The Lady in the Water

So, I know that this wasn't really a great movie but there were times when I was intrigued by the world that M. Night Shyamalan presented. With the ambiguous description of "a bedtime story," he's able to do just about anything without much logical justification.

Cleveland Heep (Paul Giamatti) is the handyman and general building manager for an apartment building. He lives alone in what appears to be a cottage next to the communal pool and one night, after he thinks he sees someone in pool, he knocks himself unconscious and falls into the water. He is rescued by what appears to be a young woman (Bryce Dallas Howard), but she's clearly not quite that.
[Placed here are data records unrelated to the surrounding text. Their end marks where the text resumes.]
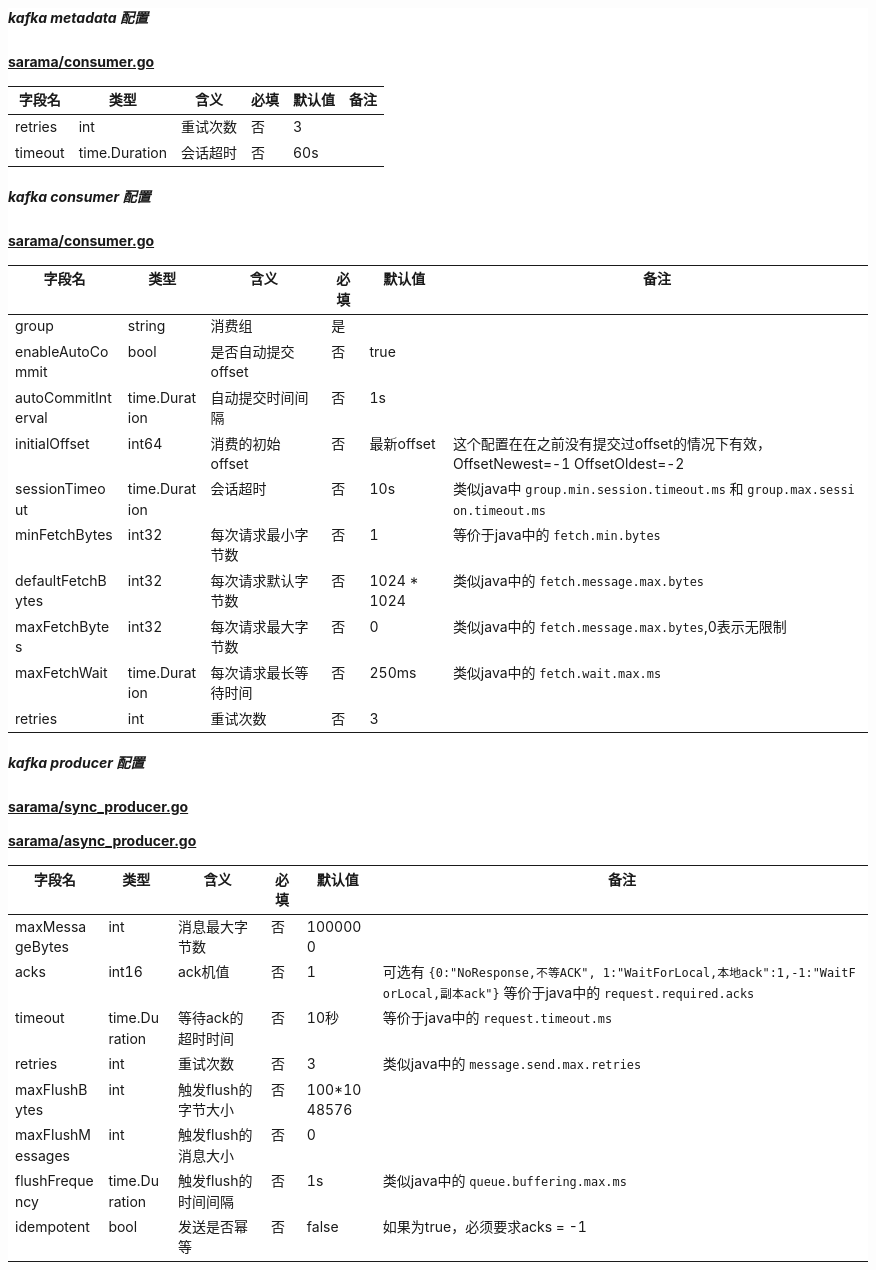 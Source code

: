 ##### kafka metadata 配置

**[sarama/consumer.go](https://github.com/Shopify/sarama/blob/master/consumer.go)**

| 字段名  | 类型          | 含义     | 必填 | 默认值 | 备注 |
| ------- | ------------- | -------- | ---- | ------ | ---- |
| retries | int           | 重试次数 | 否   | 3      |      |
| timeout | time.Duration | 会话超时 | 否   | 60s    |      |

##### kafka consumer 配置

**[sarama/consumer.go](https://github.com/Shopify/sarama/blob/master/consumer.go)**

| 字段名             | 类型          | 含义                 | 必填 | 默认值      | 备注                                                                            |
| ------------------ | ------------- | -------------------- | ---- | ----------- | ------------------------------------------------------------------------------- |
| group              | string        | 消费组               | 是   |             |                                                                                 |
| enableAutoCommit   | bool          | 是否自动提交offset   | 否   | true        |                                                                                 |
| autoCommitInterval | time.Duration | 自动提交时间间隔     | 否   | 1s          |                                                                                 |
| initialOffset      | int64         | 消费的初始offset     | 否   | 最新offset  | 这个配置在在之前没有提交过offset的情况下有效，OffsetNewest=-1 OffsetOldest=-2   |
| sessionTimeout     | time.Duration | 会话超时             | 否   | 10s         | 类似java中 `group.min.session.timeout.ms` 和 `group.max.session.timeout.ms` |
| minFetchBytes      | int32         | 每次请求最小字节数   | 否   | 1           | 等价于java中的 `fetch.min.bytes`                                              |
| defaultFetchBytes  | int32         | 每次请求默认字节数   | 否   | 1024 * 1024 | 类似java中的 `fetch.message.max.bytes`                                        |
| maxFetchBytes      | int32         | 每次请求最大字节数   | 否   | 0           | 类似java中的 `fetch.message.max.bytes`,0表示无限制                            |
| maxFetchWait       | time.Duration | 每次请求最长等待时间 | 否   | 250ms       | 类似java中的 `fetch.wait.max.ms`                                              |
| retries            | int           | 重试次数             | 否   | 3           |                                                                                 |

##### kafka producer 配置

**[sarama/sync_producer.go](https://github.com/Shopify/sarama/blob/master/sync_producer.go)**

**[sarama/async_producer.go](https://github.com/Shopify/sarama/blob/master/async_producer.go)**

| 字段名           | 类型          | 含义                | 必填 | 默认值      | 备注                                                                                                                               |
| ---------------- | ------------- | ------------------- | ---- | ----------- | ---------------------------------------------------------------------------------------------------------------------------------- |
| maxMessageBytes  | int           | 消息最大字节数      | 否   | 1000000     |                                                                                                                                    |
| acks             | int16         | ack机值             | 否   | 1           | 可选有 `{0:"NoResponse,不等ACK", 1:"WaitForLocal,本地ack":1,-1:"WaitForLocal,副本ack"}` 等价于java中的 `request.required.acks` |
| timeout          | time.Duration | 等待ack的超时时间   | 否   | 10秒        | 等价于java中的 `request.timeout.ms`                                                                                              |
| retries          | int           | 重试次数            | 否   | 3           | 类似java中的 `message.send.max.retries`                                                                                          |
| maxFlushBytes    | int           | 触发flush的字节大小 | 否   | 100*1048576 |                                                                                                                                    |
| maxFlushMessages | int           | 触发flush的消息大小 | 否   | 0           |                                                                                                                                    |
| flushFrequency   | time.Duration | 触发flush的时间间隔 | 否   | 1s          | 类似java中的 `queue.buffering.max.ms`                                                                                            |
| idempotent       | bool          | 发送是否幂等        | 否   | false       | 如果为true，必须要求acks = -1                                                                                                      |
She comes from another world, a world forgotten by most people on Earth. By "chance," Cleveland learns more about Story's origins from a Korean tenant whose mother told her an old bedtime story about "narfs" (water nymphs, essentially) that come to this world in an effort to help ours. Cleveland is forced to piece together information about Story's world (there are wolf-like creatures called scrunts that lie in wait for narfs and attack them) and purpose (Story must find her vessel, a writer, and by meeting him, she will give him the inspiration he needs to finish his book and his thoughts will change the world). As Cleveland helps Story meet her vessel and save her from the scrunt, more people from the apartment building are brought in to serve as predestined players in the drama that unfolds.

I was entertained to some degree, but ultimately I couldn't settle on the purpose of the movie. It was an intriguing idea but it certainly wasn't marketed in a way that explains the tone to any satisfying degree. Of course, simply by virtue of the fact that it's an M. Night Shyamalan movie, viewers should be forewarned that it won't be quite all you prepare for.